The mask over Yellow Jack's fierce, skeletal visage marks it as a bandit
who steals human lives (note the vultures circling and perched on his
sombrero). The depiction of yellow fever as a mountain emphasizes
that it is a monumental problem that must be eradicated before
construction on the Panama Canal (including blasting through real mountains)
can be effective. Beside Uncle Sam stands President Theodore
Roosevelt, arms akimbo, who is ready for battle in his Rough-Rider
outfit.
In 1881, a French company under the direction of
Ferdinand de Lesseps began excavation for an interoceanic
canal across the Isthmus of Panama. In 1903, the Hay-Bunau-Varilla
Treaty gave the United States sole rights to construct and
operate a canal in Panama. The
next year, Lesseps’s former company sold its holdings to the United
States. Yellow fever, malaria, and other tropical diseases plagued
both the French and American efforts to construct the Panama
Canal, but it was yellow fever that provoked the most fear.
Yellow
fever made its first appearance at the project during the summer of 1881
when the French company started digging. The company's records
list 60 deaths during the first year (almost certainly an
underestimate), but de Lesseps denied that there was an epidemic in
Panama. In fact, more probably died then, as they certainly did over
the entire period of construction, from malaria than from yellow
fever. There was no immunity to malaria, but because it was a
constant presence in the region, it was known and
expected.
Yellow fever did leave its survivors with immunity, yet
it occurred in epidemics that swept through areas with swift
vengeance. Many of the Panamanian natives had childhood immunity
to yellow fever, so it was the French, Americans, and other outsiders who
suffered most from "the white man's disease." The symptoms of yellow fever were
also worse than those of malaria. With both diseases, victims had
insatiable thirst, chills, and high fever. Yellow-fever sufferers,
however, endured severe aches in their heads, backs, and legs; became
extremely restless; turned yellow, especially in the face and eyes; and
vomited dark blood. People often refused to touch victims for fear
of contracting yellow fever, and quickly buried the dead.

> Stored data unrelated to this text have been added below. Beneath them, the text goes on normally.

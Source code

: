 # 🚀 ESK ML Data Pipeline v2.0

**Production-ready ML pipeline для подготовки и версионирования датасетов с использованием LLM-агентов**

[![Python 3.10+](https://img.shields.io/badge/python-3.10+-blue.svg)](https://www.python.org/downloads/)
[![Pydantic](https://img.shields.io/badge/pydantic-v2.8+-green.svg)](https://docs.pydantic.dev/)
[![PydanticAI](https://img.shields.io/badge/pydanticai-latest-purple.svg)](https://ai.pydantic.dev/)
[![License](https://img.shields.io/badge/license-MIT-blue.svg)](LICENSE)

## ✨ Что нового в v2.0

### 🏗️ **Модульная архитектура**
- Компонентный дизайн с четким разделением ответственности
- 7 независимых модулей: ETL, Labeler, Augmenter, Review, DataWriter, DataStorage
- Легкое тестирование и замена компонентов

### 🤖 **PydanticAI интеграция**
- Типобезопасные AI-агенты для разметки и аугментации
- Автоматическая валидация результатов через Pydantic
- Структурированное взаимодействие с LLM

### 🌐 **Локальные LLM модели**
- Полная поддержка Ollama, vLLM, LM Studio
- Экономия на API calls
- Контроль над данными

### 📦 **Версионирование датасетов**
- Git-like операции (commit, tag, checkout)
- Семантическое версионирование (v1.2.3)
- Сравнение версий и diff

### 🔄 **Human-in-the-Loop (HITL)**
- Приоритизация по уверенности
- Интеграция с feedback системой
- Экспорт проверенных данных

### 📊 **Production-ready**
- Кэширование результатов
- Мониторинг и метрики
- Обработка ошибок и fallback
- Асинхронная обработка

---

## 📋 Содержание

When the French began their Panama Canal project, there was no cure
for yellow fever, although quinine was taken as a malaria
preventative. The predominant theory among scientists and the
public was that both diseases were caused by poisonous vapors,
such as
from swamps or marshes (malaria is Italian for "bad
air"). Sewage, rotting animal carcasses, the patient's
clothing, and other filth were considered as contagions for the airborne
disease. People tried to avoid the wind and night air when yellow
fever was present.
In 1848, however, Dr. Josiah Nott of Alabama had published a paper in
the New Orleans Medical and Surgical Journal in which he denied
that vapor causation theory and hypothesized that insects, perhaps
mosquitoes, transported yellow fever and malaria. In the 1850s,
Dr. Lewis Beauperthuy in Venzuela and Dr. Albert Freeman Africanus King
in Washington, D.C., came to similar conclusions. The medical
community and the public, though, ignored their conjectures.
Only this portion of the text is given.